I personally find Paula Rego’s artworks as very appealing to myself, because they are super emotional and sincere. Though I am not a big fan of figurative drawing as a visual arts genre. Nevertheless I adore her artistic manner of painting with large expressive block of colours and brushstrokes, which are powerful and sharp. Though her paintings are very expressive they seem to be very balanced. I like the fact that you can trace a story gazing at them.

Triptych, 1997-8, Paula Rego, pastel on paper, mounted on aluminium, Paula Rego Courtesy Marlborough Fine Art, image via http://www.studioonternational.com;

From left to right: Dancing Ostriches, 1995, Paula Rego, pastel on paper, mounted on aluminium, Paula Rego Courtesy Marlborough Fine Art, image via http://www.studioonternational.com;

An early Dog Woman drawing, 1952, Paula Rego, @Carlos Pombo, Courtesy Marlborough Fine Art, image via http://www.studioonternational.com;

Bibliography: LINK 25, OCA learning platform, Paula Rego: Telling Tales Clip, Jake Auerbach, Youtube, [accessed on Feb 1st, 2021]; Paula Rego, 7 July-24 October 2021; Tate Britain exhibition online on http://www.tate.org.uk; [accessed on Feb 1st, 2021]; “Paula Rego: “making a painting can reveal things you keep secret from yourself’, by Kate Kellaway, July 4, 2021, online on http://www.theguardian.com; “Paula Rego- interview: “I’m interested in seeing things from the underdog’s perspective. Usually that’s female perspective’, by Juliet Rix, July 4th, 2021; online on http://www.studiointernational.com, [accessed on Feb 1st, 2021];

Lisa Milroy (1959-)

Lisa Milroy is an Anglo-Canadian visual artist. She received her formal art education at St Martin’s school of Art and Goldsmith College of Art, London. She paints everyday and household objects. She has been doing her solo exhibitions since 2004 in London, Zurich and Bristol. Her original artistic style is, as it is called, ‘ everyday objects arranged in a grid pattern against an off-white background” ( editors of http://www.artuk.org, a Dictionary of Modern and Contemporary Art.

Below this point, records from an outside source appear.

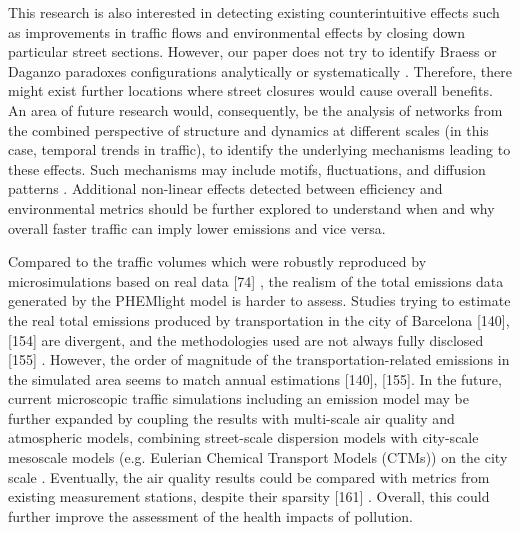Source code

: This research is also interested in detecting existing counterintuitive effects such as improvements in traffic flows and environmental effects by closing down particular street sections. However, our paper does not try to identify Braess or Daganzo paradoxes configurations analytically or systematically \citep{Bagloee2019,Burov2021,Akamatsu2003}. Therefore, there might exist further locations where street closures would cause overall benefits. An area of future research would, consequently, be the analysis of networks from the combined perspective of structure and dynamics at different scales (in this case, temporal trends in traffic), to identify the underlying mechanisms leading to these effects. Such mechanisms may include motifs, fluctuations, and diffusion patterns \citep{Battiston2020,Arnaudon2020}. Additional non-linear effects detected between efficiency and environmental metrics should be further explored to understand when and why overall faster traffic can imply lower emissions and vice versa.

Compared to the traffic volumes which were robustly reproduced by microsimulations based on real data [74] \citep{ArgotaSanchez-Vaquerizo2021}, the realism of the total emissions data generated by the PHEMlight model is harder to assess. Studies trying to estimate the real total emissions produced by transportation in the city of Barcelona [140], [154] \citep{AgenciaLocaldEnergiadeBarcelona2022,Polo2021} are divergent, and the methodologies used are not always fully disclosed [155] \citep{Cerrillo2020}. However, the order of magnitude of the transportation-related emissions in the simulated area seems to match annual estimations [140], [155]. In the future, current microscopic traffic simulations including an emission model may be further expanded by coupling the results with multi-scale air quality and atmospheric models, combining street-scale dispersion models \citep{Holmes2006,Vardoulakis2003} with city-scale mesoscale models (e.g. Eulerian Chemical Transport Models (CTMs)) on the city scale \citep{Rodriguez-Rey2022,Brandt2003,Benavides2019,Borge2014}. Eventually, the air quality results could be compared with metrics from existing measurement stations, despite their sparsity [161] \citep{Kumar2015}. Overall, this could further improve the assessment of the health impacts of pollution.

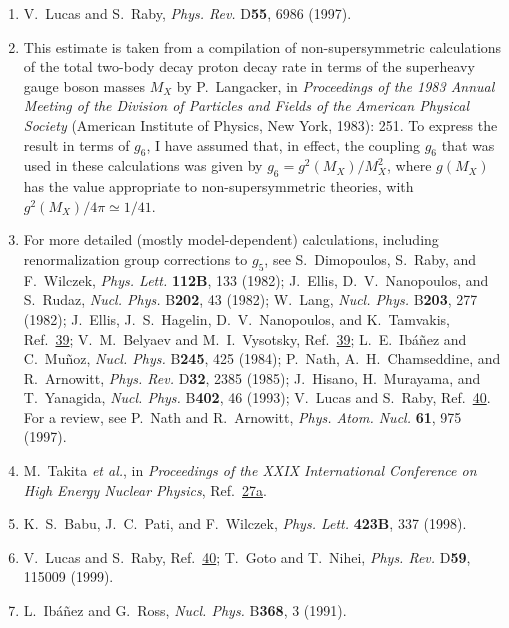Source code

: \begin{enumerate}
  \item {}\label{ch28-ref-40}
  V.~Lucas and S.~Raby, \textit{Phys. Rev.} D\textbf{55}, 6986 (1997).

  \item {}\label{ch28-ref-41}
  This estimate is taken from a compilation of non-supersymmetric
  calculations of the total two-body decay proton decay rate in terms
  of the superheavy gauge boson masses $M_X$ by P.~Langacker, in
  \textit{Proceedings of the 1983 Annual Meeting of the Division of
  Particles and Fields of the American Physical Society} (American
  Institute of Physics, New York, 1983): 251. To express the result in
  terms of $g_6$, I have assumed that, in effect, the coupling $g_6$
  that was used in these calculations was given by
  $g_6=g^2(M_X)/M_X^2$, where $g(M_X)$ has the value appropriate to
  non-supersymmetric theories, with
  $g^2(M_X)/4\pi\simeq 1/41$.

  \item {}\label{ch28-ref-42}
  For more detailed (mostly model-dependent) calculations, including
  renormalization group corrections to $g_5$, see S.~Dimopoulos,
  S.~Raby, and F.~Wilczek, \textit{Phys. Lett.} \textbf{112B}, 133
  (1982); J.~Ellis, D.~V.~Nanopoulos, and S.~Rudaz,
  \textit{Nucl. Phys.} B\textbf{202}, 43 (1982); W.~Lang,
  \textit{Nucl. Phys.} B\textbf{203}, 277 (1982); J.~Ellis,
  J.~S.~Hagelin, D.~V.~Nanopoulos, and K.~Tamvakis,
  Ref.~\hyperref[ch28-ref-39]{39}; V.~M.~Belyaev and M.~I.~Vysotsky,
  Ref.~\hyperref[ch28-ref-39]{39}; L.~E.~Ib\'a\~nez and C.~Mu\~noz,
  \textit{Nucl. Phys.} B\textbf{245}, 425 (1984); P.~Nath,
  A.~H.~Chamseddine, and R.~Arnowitt, \textit{Phys. Rev.} D\textbf{32},
  2385 (1985); J.~Hisano, H.~Murayama, and T.~Yanagida,
  \textit{Nucl. Phys.} B\textbf{402}, 46 (1993); V.~Lucas and S.~Raby,
  Ref.~\hyperref[ch28-ref-40]{40}. For a review, see P.~Nath and
  R.~Arnowitt, \textit{Phys. Atom. Nucl.} \textbf{61}, 975 (1997).

  \item[42a.] \label{ch28-ref-42a}
  M.~Takita \textit{et al.}, in \textit{Proceedings of the XXIX
  International Conference on High Energy Nuclear Physics},
  Ref.~\hyperref[ch28-ref-27a]{27a}.

  \item {}\label{ch28-ref-43}
  K.~S.~Babu, J.~C.~Pati, and F.~Wilczek, \textit{Phys. Lett.}
  \textbf{423B}, 337 (1998).

  \item {}\label{ch28-ref-44}
  V.~Lucas and S.~Raby, Ref.~\hyperref[ch28-ref-40]{40}; T.~Goto and
  T.~Nihei, \textit{Phys. Rev.} D\textbf{59}, 115009 (1999).

  \item {}\label{ch28-ref-45}
  L.~Ib\'a\~nez and G.~Ross, \textit{Nucl. Phys.} B\textbf{368}, 3
  (1991).
\end{enumerate}
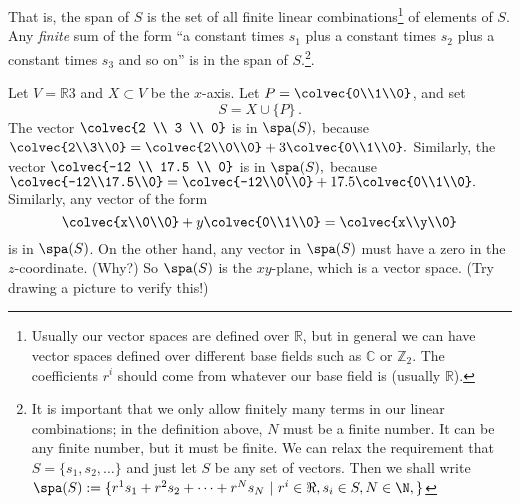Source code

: That is, the span of \(S\) is the set of all finite linear combinations\footnote{Usually our vector spaces are defined over \(\mathbb{R}\), but in general we can have vector spaces defined over different base fields such as \(\mathbb{C}\) or \(\mathbb{Z}_2\). The coefficients \(r^i\) should come from whatever our base field is (usually \(\mathbb{R}\)).} of elements of \(S\). Any {\itshape finite} sum of the form ``a constant times \(s_1\) plus a constant times \(s_2\) plus a constant times \(s_3\) and so on'' is in the span of \(S\).\footnote{It is important that we only allow finitely many terms in our linear combinations; in the definition above, \(N\) must be a finite number. It can be any finite number, but it must be finite. We can relax the requirement that $S=\{s_1,s_2,\ldots\}$ and just let $S$ be any set of vectors. Then we shall write $\spa(S):=\{ r^1s_1+r^2s_2+\cdots + r^Ns_N ~|~ r^i\in \Re, s_i\in S, N\in \N, \}$
 }.

\begin{example}
Let $V=\mathbb{R}3$ and $X\subset V$ be the $x$-axis.  Let $P=\colvec{0\\1\\0}$, and set \[S=X \cup \{P\}\, .\]
The vector \(\colvec{2 \\ 3 \\ 0}\) is in \(\spa(S),\) because \(\colvec{2\\3\\0}=\colvec{2\\0\\0}+3\colvec{0\\1\\0}.\) Similarly, the vector \(\colvec{-12 \\ 17.5 \\ 0}\) is in \(\spa(S),\) because \(\colvec{-12\\17.5\\0}=\colvec{-12\\0\\0}+17.5\colvec{0\\1\\0}.\)
Similarly, any vector of the form
\[
\colvec{x\\0\\0}+y \colvec{0\\1\\0} = \colvec{x\\y\\0}
\]
is in \(\spa(S)\). On the other hand, any vector in \(\spa(S)\) must have a zero in the \(z\)-coordinate. (Why?) 
So $\spa(S)$ is the $xy$-plane, which is a vector space.  (Try drawing a picture to verify this!)
\end{example}

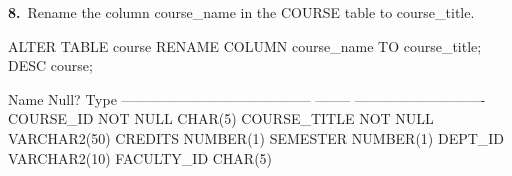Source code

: 
\noindent\begin{minipage}{\linewidth}
\begingroup{}
{\fontsize{14}{17}\selectfont\textbf{8.}}\ Rename the column course\_name in the COURSE table to course\_title.\par
\endgroup\vspace{12pt}


\begin{sqlcode}
ALTER TABLE course RENAME COLUMN course_name TO course_title;
DESC course;
\end{sqlcode}

\vspace{18pt}


\begin{sqlout}
 Name                                      Null?    Type
 ----------------------------------------- -------- ----------------------------
 COURSE_ID                                 NOT NULL CHAR(5)
 COURSE_TITLE                              NOT NULL VARCHAR2(50)
 CREDITS                                            NUMBER(1)
 SEMESTER                                           NUMBER(1)
 DEPT_ID                                            VARCHAR2(10)
 FACULTY_ID                                         CHAR(5)
\end{sqlout}
\end{minipage}\par\vspace{30pt}

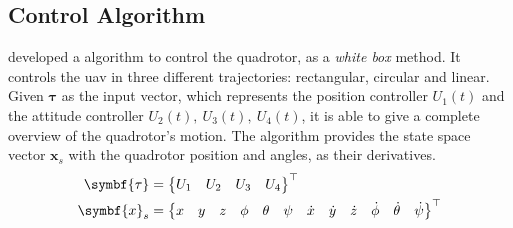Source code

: \subsection{Control Algorithm}

\citet{geronel2023} developed a \matlab algorithm to control the quadrotor, as a \emph{white box} method. 
It controls the \gls*{uav} in three different trajectories: rectangular, circular and linear.
Given \(\symbf{\tau}\) as the input vector, which represents the position controller \(U_1(t)\) and the attitude controller \(U_2(t),\ U_3(t),\ U_4(t)\), it is able to give a complete overview of the quadrotor's motion.
The algorithm provides the state space vector \(\symbf{x}_s\) with the quadrotor position and angles, as their derivatives.
%
\begin{align}
    \symbf{\tau} &= \begin{Bmatrix}
        U_1 & U_2 & U_3 & U_4
    \end{Bmatrix}^{\top} \\
    \setcounter{MaxMatrixCols}{13}
    \symbf{x}_s &=
    \begin{Bmatrix}
        x&y&z&\phi&\theta&\psi&\dot{x}&\dot{y}&\dot{z}&\dot{\phi}&\dot{\theta}&\dot{\psi}
    \end{Bmatrix}^{\top}
    \label{eq:xs_vector_matlab}
\end{align}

She also paints landscapes, building facades and portraits. She was awarded the National Museums Liverpool’s John Moores Prize in 1989. Lisa Milroy was also elected member of the Royal Academy of Arts in 2005.

From left to right:

Shoes, 1987, Lisa Milroy, oil on canvas; (image via http://www.lisamilroy.net);

Espadrilles, 2021, Lisa Milroy, digital print on Hahnemuhle photo rag, image via http://www.lisamilroy.net;

Party of One, 2013, Lisa Milroy, installation, painting and painting performed, image via http://www.parasol-unit.org;

Bibliography: LINK 26, OCA learning platform, Lisa Milroy, online on http://www.lisamilroy.net; [accessed on Feb 1st, 2021]; Lisa Milroy RA (b.1959), online on http://www.royalacademy.org.uk, [accessed on Feb 10th, 2022]; Lisa Milroy, Studio visit, TateShots, Youtube, Tate channel, [accessed on 10th, Feb 2022];

Pawel Althamer (1967-)

Pawel Althamer is a Polish sculptor, was born in Warsaw and attended the Academia Sztuk Pieknych, earning a degree in sculpture. He is also famous with his performances, installations and collaboration projects. He often works with organic natural materials such as wax, glass, grass, leaves, aiming to create fantasy and mystic worlds. Althamer’s works are very complex and not banal, I would say. He investigates simultaneously several dimensions in his installations, such as social, communal relationship, as well as transcendental, spiritual and supernatural elements in human’s existence.

From left to right:

“The Encyclopedic Palace”, Installation View, Pawel Althamer, 2013, plastic and plaster on metal construction, from the collection of UCCA center for Contemporary Art, image via http://www.artsandculture.google.com;

NOMO,”I (am)- Announcments -e-flux, 2009, Paweł Althamer, image via http://www.hamhelsinki.fi;

Self-Portrait as a Businessman, 2002, Pawel Althamer, image via http://www.tate.org.uk;

Bibliography: Pawel Althamer, B.1967, Warsaw, editors of Guggenheim, http://www.guggenheim.org, [accessed on 10 Feb, 2022]; Pawel Althamer, Self -Portrait as a Businessman, 2002, with additions 2004, online on http://www.tate.org.uk; [accessed on Feb 1st, 2021]; Pawel Althamer, born 1967, editors of Tate, online on http://www.tate.org.uk; [accessed on Feb 10, 2022];

As my own addition to this row of artists, who engage with clothing in a very artistic way, I would like to add Kenzo Takada and his artworks.

Kenzo Takada (1939-2020)

Kenzo Takada is mostly known as a Japanese fashion designer, who had become very successful on west with his fashion label Kenzo. He was born in Himeiji, Japan. Kenzo Takada received his training in fashion design at Tokyo’s Bunka Fashion College. Though his parents were very ,much opposite to his fashion pursuits, his talent was recognised by the industry as early as in 1960, when he received the prestigious Soen prize and started his professional fashion career at Sanai department store, designing girl’s clothing collections. In 1964 he moved to Paris and was invited to work for Louis Feraud, as well as to several department stores, Pisani textile group. In 1983 he launched his first menswear collection under the table Kenzo, in 1993 his brand was bought by LVMH. he retired in 1999 and died in 2020 in Paris.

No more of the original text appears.